▶ _The task_:
Of the entries below, restate word for word only the section that runs from the line with "9. Upon completion, the" to the line with "10. Download the images.", counting both ends.

Material for this exercise below:

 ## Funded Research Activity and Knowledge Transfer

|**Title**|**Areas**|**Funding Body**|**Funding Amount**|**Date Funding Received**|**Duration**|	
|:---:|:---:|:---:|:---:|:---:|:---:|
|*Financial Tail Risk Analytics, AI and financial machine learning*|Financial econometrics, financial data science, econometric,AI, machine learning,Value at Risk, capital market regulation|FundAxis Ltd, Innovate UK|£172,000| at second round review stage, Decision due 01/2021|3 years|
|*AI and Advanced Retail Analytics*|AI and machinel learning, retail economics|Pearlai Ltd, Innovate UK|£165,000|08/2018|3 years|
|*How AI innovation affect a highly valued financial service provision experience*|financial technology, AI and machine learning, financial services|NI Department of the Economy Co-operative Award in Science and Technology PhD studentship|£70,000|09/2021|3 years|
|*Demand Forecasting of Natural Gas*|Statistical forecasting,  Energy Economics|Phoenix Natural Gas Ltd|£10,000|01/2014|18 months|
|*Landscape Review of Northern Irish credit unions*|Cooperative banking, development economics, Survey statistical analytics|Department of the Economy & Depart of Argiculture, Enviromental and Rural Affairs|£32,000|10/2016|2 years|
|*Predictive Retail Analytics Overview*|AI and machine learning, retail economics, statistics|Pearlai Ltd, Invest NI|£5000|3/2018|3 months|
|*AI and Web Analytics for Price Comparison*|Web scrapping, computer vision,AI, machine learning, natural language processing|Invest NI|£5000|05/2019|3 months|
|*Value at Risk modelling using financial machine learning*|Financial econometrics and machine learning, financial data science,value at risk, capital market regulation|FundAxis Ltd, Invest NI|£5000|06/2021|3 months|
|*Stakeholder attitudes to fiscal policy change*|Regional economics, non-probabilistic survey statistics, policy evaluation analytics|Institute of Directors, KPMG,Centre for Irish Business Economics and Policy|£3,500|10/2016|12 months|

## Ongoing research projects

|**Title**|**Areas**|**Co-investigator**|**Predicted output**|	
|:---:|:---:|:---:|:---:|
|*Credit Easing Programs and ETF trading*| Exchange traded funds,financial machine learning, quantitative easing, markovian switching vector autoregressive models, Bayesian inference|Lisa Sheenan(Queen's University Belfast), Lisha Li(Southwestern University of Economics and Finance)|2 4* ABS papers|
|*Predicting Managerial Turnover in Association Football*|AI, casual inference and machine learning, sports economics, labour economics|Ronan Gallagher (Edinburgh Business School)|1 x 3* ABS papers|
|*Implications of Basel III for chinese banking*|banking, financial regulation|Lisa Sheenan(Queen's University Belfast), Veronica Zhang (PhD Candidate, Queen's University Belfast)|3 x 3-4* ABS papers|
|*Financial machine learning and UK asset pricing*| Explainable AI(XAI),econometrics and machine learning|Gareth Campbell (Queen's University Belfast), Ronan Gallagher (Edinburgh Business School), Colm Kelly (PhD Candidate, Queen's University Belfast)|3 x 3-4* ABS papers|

End of Material for this exercise.
Material for this exercise below:

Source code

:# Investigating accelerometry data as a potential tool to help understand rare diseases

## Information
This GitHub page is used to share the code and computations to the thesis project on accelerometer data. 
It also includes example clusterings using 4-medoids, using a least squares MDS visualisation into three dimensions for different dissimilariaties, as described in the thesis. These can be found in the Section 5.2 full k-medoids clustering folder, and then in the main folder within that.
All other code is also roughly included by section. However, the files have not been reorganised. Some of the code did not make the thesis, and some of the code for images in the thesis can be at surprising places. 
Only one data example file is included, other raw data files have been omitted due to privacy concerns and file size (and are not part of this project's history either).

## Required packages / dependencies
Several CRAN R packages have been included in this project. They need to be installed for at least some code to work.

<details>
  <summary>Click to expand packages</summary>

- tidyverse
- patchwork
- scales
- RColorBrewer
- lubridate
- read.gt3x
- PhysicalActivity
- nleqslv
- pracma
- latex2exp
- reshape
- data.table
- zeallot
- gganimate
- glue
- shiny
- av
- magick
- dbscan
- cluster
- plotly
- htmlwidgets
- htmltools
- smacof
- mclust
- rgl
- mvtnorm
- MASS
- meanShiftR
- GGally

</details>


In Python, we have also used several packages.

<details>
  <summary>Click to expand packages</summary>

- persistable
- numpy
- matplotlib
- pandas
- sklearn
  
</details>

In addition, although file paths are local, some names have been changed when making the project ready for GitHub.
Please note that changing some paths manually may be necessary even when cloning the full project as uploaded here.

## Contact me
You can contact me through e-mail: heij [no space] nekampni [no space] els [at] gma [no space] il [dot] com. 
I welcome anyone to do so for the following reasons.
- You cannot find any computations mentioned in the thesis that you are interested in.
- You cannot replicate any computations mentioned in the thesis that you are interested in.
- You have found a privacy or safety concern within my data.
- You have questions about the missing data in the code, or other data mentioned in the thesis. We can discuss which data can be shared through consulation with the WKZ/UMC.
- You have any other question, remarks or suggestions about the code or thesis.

End of Material for this exercise.
Material for this exercise below:

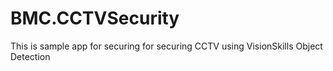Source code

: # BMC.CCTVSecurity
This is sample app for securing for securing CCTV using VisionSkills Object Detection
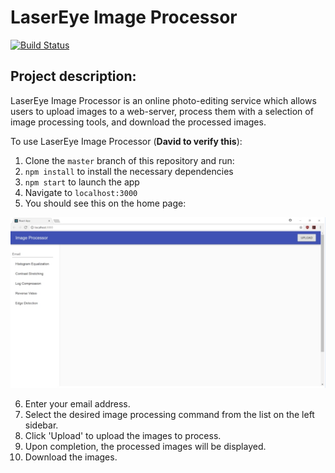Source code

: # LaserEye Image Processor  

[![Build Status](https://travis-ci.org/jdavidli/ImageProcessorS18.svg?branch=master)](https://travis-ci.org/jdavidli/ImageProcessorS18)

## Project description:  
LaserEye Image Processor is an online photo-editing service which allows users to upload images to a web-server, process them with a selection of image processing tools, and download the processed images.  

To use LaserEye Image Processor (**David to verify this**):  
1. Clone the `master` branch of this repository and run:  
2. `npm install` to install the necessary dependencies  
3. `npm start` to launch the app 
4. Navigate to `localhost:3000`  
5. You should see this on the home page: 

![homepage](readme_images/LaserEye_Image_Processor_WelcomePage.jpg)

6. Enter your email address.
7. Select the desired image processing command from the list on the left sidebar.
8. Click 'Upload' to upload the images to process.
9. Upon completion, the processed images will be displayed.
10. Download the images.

End of Material for this exercise.

▶ _Response to this exercise_:
9. Upon completion, the processed images will be displayed.
10. Download the images.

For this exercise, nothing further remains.